Suppose we have a very large size object and if we will upload that particular object directly to s3, so in this case it will take a lot of time, and somehow in worst case scenario if our internet connection is down or internet connection is lost then it may result in upload failure and we have to upload that particular object again from beginning.

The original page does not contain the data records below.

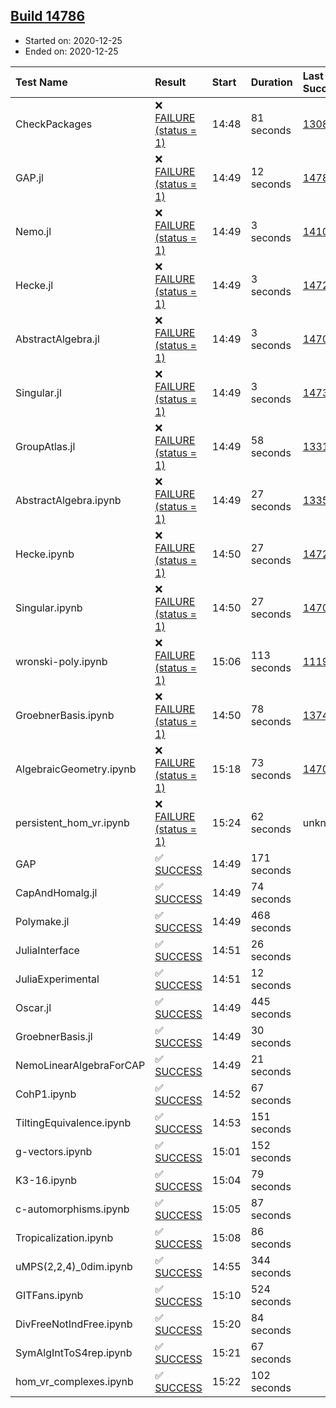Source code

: ## [Build 14786](https://oscarci.mathematik.uni-kl.de/job/oscar/14786/)

* Started on: 2020-12-25
* Ended on: 2020-12-25

| Test Name    | Result | Start | Duration | Last Success | First Failure |
|:-------------|:-------|:------|:---------|:-------------|:--------------|
| CheckPackages | ❌ [FAILURE (status = 1)](https://oscarci.mathematik.uni-kl.de/job/oscar/14786/artifact/logs/build-14786/CheckPackages.log) | 14:48 | 81 seconds | [13085](https://oscarci.mathematik.uni-kl.de/job/oscar/13085/) | [13086](https://oscarci.mathematik.uni-kl.de/job/oscar/13086/) |
| GAP.jl | ❌ [FAILURE (status = 1)](https://oscarci.mathematik.uni-kl.de/job/oscar/14786/artifact/logs/build-14786/GAP.jl.log) | 14:49 | 12 seconds | [14785](https://oscarci.mathematik.uni-kl.de/job/oscar/14785/) | [14786](https://oscarci.mathematik.uni-kl.de/job/oscar/14786/) |
| Nemo.jl | ❌ [FAILURE (status = 1)](https://oscarci.mathematik.uni-kl.de/job/oscar/14786/artifact/logs/build-14786/Nemo.jl.log) | 14:49 | 3 seconds | [14101](https://oscarci.mathematik.uni-kl.de/job/oscar/14101/) | [14102](https://oscarci.mathematik.uni-kl.de/job/oscar/14102/) |
| Hecke.jl | ❌ [FAILURE (status = 1)](https://oscarci.mathematik.uni-kl.de/job/oscar/14786/artifact/logs/build-14786/Hecke.jl.log) | 14:49 | 3 seconds | [14723](https://oscarci.mathematik.uni-kl.de/job/oscar/14723/) | [14724](https://oscarci.mathematik.uni-kl.de/job/oscar/14724/) |
| AbstractAlgebra.jl | ❌ [FAILURE (status = 1)](https://oscarci.mathematik.uni-kl.de/job/oscar/14786/artifact/logs/build-14786/AbstractAlgebra.jl.log) | 14:49 | 3 seconds | [14701](https://oscarci.mathematik.uni-kl.de/job/oscar/14701/) | [14702](https://oscarci.mathematik.uni-kl.de/job/oscar/14702/) |
| Singular.jl | ❌ [FAILURE (status = 1)](https://oscarci.mathematik.uni-kl.de/job/oscar/14786/artifact/logs/build-14786/Singular.jl.log) | 14:49 | 3 seconds | [14732](https://oscarci.mathematik.uni-kl.de/job/oscar/14732/) | [14733](https://oscarci.mathematik.uni-kl.de/job/oscar/14733/) |
| GroupAtlas.jl | ❌ [FAILURE (status = 1)](https://oscarci.mathematik.uni-kl.de/job/oscar/14786/artifact/logs/build-14786/GroupAtlas.jl.log) | 14:49 | 58 seconds | [13311](https://oscarci.mathematik.uni-kl.de/job/oscar/13311/) | [13312](https://oscarci.mathematik.uni-kl.de/job/oscar/13312/) |
| AbstractAlgebra.ipynb | ❌ [FAILURE (status = 1)](https://oscarci.mathematik.uni-kl.de/job/oscar/14786/artifact/logs/build-14786/AbstractAlgebra.ipynb.log) | 14:49 | 27 seconds | [13355](https://oscarci.mathematik.uni-kl.de/job/oscar/13355/) | [13356](https://oscarci.mathematik.uni-kl.de/job/oscar/13356/) |
| Hecke.ipynb | ❌ [FAILURE (status = 1)](https://oscarci.mathematik.uni-kl.de/job/oscar/14786/artifact/logs/build-14786/Hecke.ipynb.log) | 14:50 | 27 seconds | [14723](https://oscarci.mathematik.uni-kl.de/job/oscar/14723/) | [14724](https://oscarci.mathematik.uni-kl.de/job/oscar/14724/) |
| Singular.ipynb | ❌ [FAILURE (status = 1)](https://oscarci.mathematik.uni-kl.de/job/oscar/14786/artifact/logs/build-14786/Singular.ipynb.log) | 14:50 | 27 seconds | [14701](https://oscarci.mathematik.uni-kl.de/job/oscar/14701/) | [14702](https://oscarci.mathematik.uni-kl.de/job/oscar/14702/) |
| wronski-poly.ipynb | ❌ [FAILURE (status = 1)](https://oscarci.mathematik.uni-kl.de/job/oscar/14786/artifact/logs/build-14786/wronski-poly.ipynb.log) | 15:06 | 113 seconds | [11192](https://oscarci.mathematik.uni-kl.de/job/oscar/11192/) | [11193](https://oscarci.mathematik.uni-kl.de/job/oscar/11193/) |
| GroebnerBasis.ipynb | ❌ [FAILURE (status = 1)](https://oscarci.mathematik.uni-kl.de/job/oscar/14786/artifact/logs/build-14786/GroebnerBasis.ipynb.log) | 14:50 | 78 seconds | [13748](https://oscarci.mathematik.uni-kl.de/job/oscar/13748/) | [13749](https://oscarci.mathematik.uni-kl.de/job/oscar/13749/) |
| AlgebraicGeometry.ipynb | ❌ [FAILURE (status = 1)](https://oscarci.mathematik.uni-kl.de/job/oscar/14786/artifact/logs/build-14786/AlgebraicGeometry.ipynb.log) | 15:18 | 73 seconds | [14701](https://oscarci.mathematik.uni-kl.de/job/oscar/14701/) | [14702](https://oscarci.mathematik.uni-kl.de/job/oscar/14702/) |
| persistent_hom_vr.ipynb | ❌ [FAILURE (status = 1)](https://oscarci.mathematik.uni-kl.de/job/oscar/14786/artifact/logs/build-14786/persistent_hom_vr.ipynb.log) | 15:24 | 62 seconds | unknown | unknown |
| GAP | ✅ [SUCCESS](https://oscarci.mathematik.uni-kl.de/job/oscar/14786/artifact/logs/build-14786/GAP.log) | 14:49 | 171 seconds |  |  |
| CapAndHomalg.jl | ✅ [SUCCESS](https://oscarci.mathematik.uni-kl.de/job/oscar/14786/artifact/logs/build-14786/CapAndHomalg.jl.log) | 14:49 | 74 seconds |  |  |
| Polymake.jl | ✅ [SUCCESS](https://oscarci.mathematik.uni-kl.de/job/oscar/14786/artifact/logs/build-14786/Polymake.jl.log) | 14:49 | 468 seconds |  |  |
| JuliaInterface | ✅ [SUCCESS](https://oscarci.mathematik.uni-kl.de/job/oscar/14786/artifact/logs/build-14786/JuliaInterface.log) | 14:51 | 26 seconds |  |  |
| JuliaExperimental | ✅ [SUCCESS](https://oscarci.mathematik.uni-kl.de/job/oscar/14786/artifact/logs/build-14786/JuliaExperimental.log) | 14:51 | 12 seconds |  |  |
| Oscar.jl | ✅ [SUCCESS](https://oscarci.mathematik.uni-kl.de/job/oscar/14786/artifact/logs/build-14786/Oscar.jl.log) | 14:49 | 445 seconds |  |  |
| GroebnerBasis.jl | ✅ [SUCCESS](https://oscarci.mathematik.uni-kl.de/job/oscar/14786/artifact/logs/build-14786/GroebnerBasis.jl.log) | 14:49 | 30 seconds |  |  |
| NemoLinearAlgebraForCAP | ✅ [SUCCESS](https://oscarci.mathematik.uni-kl.de/job/oscar/14786/artifact/logs/build-14786/NemoLinearAlgebraForCAP.log) | 14:49 | 21 seconds |  |  |
| CohP1.ipynb | ✅ [SUCCESS](https://oscarci.mathematik.uni-kl.de/job/oscar/14786/artifact/logs/build-14786/CohP1.ipynb.log) | 14:52 | 67 seconds |  |  |
| TiltingEquivalence.ipynb | ✅ [SUCCESS](https://oscarci.mathematik.uni-kl.de/job/oscar/14786/artifact/logs/build-14786/TiltingEquivalence.ipynb.log) | 14:53 | 151 seconds |  |  |
| g-vectors.ipynb | ✅ [SUCCESS](https://oscarci.mathematik.uni-kl.de/job/oscar/14786/artifact/logs/build-14786/g-vectors.ipynb.log) | 15:01 | 152 seconds |  |  |
| K3-16.ipynb | ✅ [SUCCESS](https://oscarci.mathematik.uni-kl.de/job/oscar/14786/artifact/logs/build-14786/K3-16.ipynb.log) | 15:04 | 79 seconds |  |  |
| c-automorphisms.ipynb | ✅ [SUCCESS](https://oscarci.mathematik.uni-kl.de/job/oscar/14786/artifact/logs/build-14786/c-automorphisms.ipynb.log) | 15:05 | 87 seconds |  |  |
| Tropicalization.ipynb | ✅ [SUCCESS](https://oscarci.mathematik.uni-kl.de/job/oscar/14786/artifact/logs/build-14786/Tropicalization.ipynb.log) | 15:08 | 86 seconds |  |  |
| uMPS(2,2,4)_0dim.ipynb | ✅ [SUCCESS](https://oscarci.mathematik.uni-kl.de/job/oscar/14786/artifact/logs/build-14786/uMPS-2-2-4-_0dim.ipynb.log) | 14:55 | 344 seconds |  |  |
| GITFans.ipynb | ✅ [SUCCESS](https://oscarci.mathematik.uni-kl.de/job/oscar/14786/artifact/logs/build-14786/GITFans.ipynb.log) | 15:10 | 524 seconds |  |  |
| DivFreeNotIndFree.ipynb | ✅ [SUCCESS](https://oscarci.mathematik.uni-kl.de/job/oscar/14786/artifact/logs/build-14786/DivFreeNotIndFree.ipynb.log) | 15:20 | 84 seconds |  |  |
| SymAlgIntToS4rep.ipynb | ✅ [SUCCESS](https://oscarci.mathematik.uni-kl.de/job/oscar/14786/artifact/logs/build-14786/SymAlgIntToS4rep.ipynb.log) | 15:21 | 67 seconds |  |  |
| hom_vr_complexes.ipynb | ✅ [SUCCESS](https://oscarci.mathematik.uni-kl.de/job/oscar/14786/artifact/logs/build-14786/hom_vr_complexes.ipynb.log) | 15:22 | 102 seconds |  |  |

So to overcome this situation AWS introduced the concept of multipart uploads, in which the object is divided into multiple parts and one by one that particular part is uploaded and in case of internet failure we have to only upload that particular failed part that fails due to internet issue. Once all the parts are uploaded on S3 they will be combined together as a single object.
Create multipart uploads
For creating multipart upload we must have a user configured in our awscli, in the below example we will be uploading a .mp4 file through multiparts
First let’s split our video in multiple parts, for splitting it execute the below command:-
split -b 18M <object-name> part-
Here 18M means 18mb
Now if we will do ls it will show us the splited parts
Now execute the below command for initializing the process for multi-part
aws s3api create-multipart-upload --bucket <bucket-name> --key <object-name>
This command will give a upload id which is very important, so save this upload id somewhere in text document, as it will be used further
Now we have to start uploading the file that we have splitted in our previous step, execute the below command for uploading first part
aws s3api upload-part --bucket <bucket-name> --key <object-name> --part-number 1 --body <part-name> --upload-id <upload-id>
This command will give us an E-Tag, so save this somewhere in your text document, as it will also be used further.
Now similarly execute the above command again to upload the next part, just replace the part-number and part-name with the new one and save the E-Tag
After uploading the parts if we will have a look on our s3 bucket then it will be still empty because we have uploaded the objects in part and we have not combined them.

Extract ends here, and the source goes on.